Jean-Luc RENNESON * Rue de l'Eglise, 30 * 6724 MARBEHAN.
Paul TAYMANS * Bd. des Invalides, 191 * 1160 BRUXELLES.
Yves VALENNE * Rue du Panorama, 66 * 6700 FREYLANGE-ARLON.

INTRODUCTION:

Voici une phalène peu observée en Belgique, sans doute à cause de sa période d'activité, de sa répartition géographique et de son type de biotope. Les conditions atmosphériques en fin mars et début avril sont rarement favorables à la prospection, notre géometridé est localisé au sud du pays et les lépidoptéristes ne sont guère enclin à parcourir les prairies à fauche.

Lambillion se doutait déjà en 1903 de la présence de l'espèce dans notre pays. Il fallu cependant attendre 1911 pour en avoir confirmation: Sibille trouvait des chenilles en Gaume !

Chenille de L. zonaria , photo : P. Debaiffe

Depuis lors, les citations sont peu nombreuses et proviennent pour l'essentiel des mêmes localités.

L'année 1992 fut l'occasion de recherches particulières dans la partie orientale de la Lorraine belge. L. zonaria D.& S. fut retrouvée de jour dans deux sites déjà connus et un mâle à été pris à la lumière dans le carré UTM FR 90 par J-L Renneson. Cette espèce est chez nous extrêmement localisée.

REPARTITION EN LORRAINE BELGE :

REPARTITION GEOGRAPHIQUE DANS LES REGIONS VOISINES.

Belgique - Région flamande :

Deux citations anciennes :

- Diepenbeek ( prov. Limbourg ) 30.03.1913 : 1 mâle ex-larva ( Malfiet )

- S'Gravenwezel ( prov. Anvers ) 19.04.1942 : 1 mâle ( Janssen )

Belgique - Région wallonne :

A part une observation ancienne de chenille à Nisme en 1941 (prov.Namur) par Mr. Fontaine, l'espèce est seulement présente dans le district lorrain ( prov. Luxembourg ).

Une tentative d'introduction à Warsage ( prov. Liège ) a été tentée par Mr. Warlet, mais celle-ci n'a pas donné de résultat durable.

Pays-Bas:

Nombreuses observations anciennes et plus récentes dans l'est et le sud du pays.

Grande-Bretagne :

L. zonaria semble bien représentée.

Allemagne:

Présente dans la plupart du pays, en fréquence variable.

Pour les régions proches de la Belgique: Rhénanie, Eifel, Sarre, palatinat, Bade-Würtemberg, Bavière.

Luxembourg:

Quelques anciennes observations, plus de citations ces dernières années ( Meyer ). Sa présence actuelle est pourtant probable vu la proximité des sites lorrains belges.

France:

Dans le nord et le centre du pays, notamment dans les départements voisins de la Gaume: Meurthe-et-Moselle, Ardennes, Moselle. En Alsace, n'aurait plus été observée depuis quelques années.

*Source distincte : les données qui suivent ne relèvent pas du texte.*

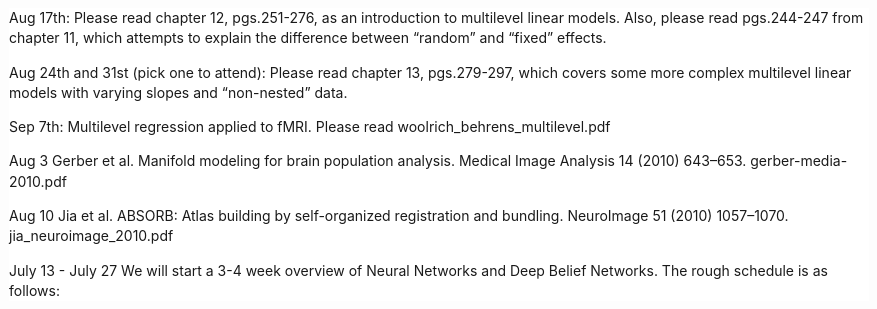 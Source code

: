 Aug 17th: Please read chapter 12, pgs.251-276, as an introduction to multilevel linear models. Also, please read pgs.244-247 from chapter 11, which attempts to explain the difference between “random” and “fixed” effects.

Aug 24th and 31st (pick one to attend): Please read chapter 13, pgs.279-297, which covers some more complex multilevel linear models with varying slopes and “non-nested” data.

Sep 7th: Multilevel regression applied to fMRI. Please read woolrich_behrens_multilevel.pdf

Aug 3
Gerber et al. Manifold modeling for brain population analysis. Medical Image Analysis 14 (2010) 643–653. gerber-media-2010.pdf

Aug 10
Jia et al. ABSORB: Atlas building by self-organized registration and bundling. NeuroImage 51 (2010) 1057–1070. jia_neuroimage_2010.pdf

July 13 - July 27
We will start a 3-4 week overview of Neural Networks and Deep Belief Networks. The rough schedule is as follows:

Remarque : les informations concernant les pays voisins datent déjà de quelques années. La situation actuelle à l'étranger n'est pas parfaitement connue et n'est pas facile à établir parce que cette espèce se manifeste à une époque où les chercheurs éventuels ne sortent que très peu sur le terrain !

BIOTOPE:

L. zonaria D.& S. habite, dans notre région les prairies à fauche riches en espèces végétales, c'est à dire peu amendées. Ces prairies seront facilement repérées au printemps par les capitules de centaurées. L'âge géologique ne semble pas être important, les sites lorrains belges abritant notre géomètre reposent sur les étages Hettangien, Sinémurien, Doménien et Bajocien (faciès marneux, macignos ou calcaires). Bien qu'en Angleterre, L. zonaria D.& S. semble affectionner les collines sèches et sablonneuses , le papillon vit en France dans les lieux humides.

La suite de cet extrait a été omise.